*AIM OF THE TASK*.
What is needed is an exact copy of the line where "可通过链接下载应用，也可以在公众号后台回复**【TKYS】**获取高速下载链接。" appears plus every later line in the material.

*DATA EXTRACT*.
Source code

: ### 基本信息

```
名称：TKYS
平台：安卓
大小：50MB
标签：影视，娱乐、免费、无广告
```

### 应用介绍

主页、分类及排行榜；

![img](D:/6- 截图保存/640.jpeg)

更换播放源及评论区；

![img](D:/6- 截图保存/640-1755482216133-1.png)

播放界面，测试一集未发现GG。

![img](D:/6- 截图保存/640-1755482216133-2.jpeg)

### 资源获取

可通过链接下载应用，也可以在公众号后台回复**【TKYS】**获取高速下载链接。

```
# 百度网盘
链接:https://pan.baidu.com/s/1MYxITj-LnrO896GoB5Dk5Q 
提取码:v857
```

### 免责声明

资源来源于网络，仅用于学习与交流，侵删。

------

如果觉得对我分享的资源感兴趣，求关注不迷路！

*EXPECTED ANSWER*.
可通过链接下载应用，也可以在公众号后台回复**【TKYS】**获取高速下载链接。

```
# 百度网盘
链接:https://pan.baidu.com/s/1MYxITj-LnrO896GoB5Dk5Q 
提取码:v857
```

### 免责声明

资源来源于网络，仅用于学习与交流，侵删。

------

如果觉得对我分享的资源感兴趣，求关注不迷路！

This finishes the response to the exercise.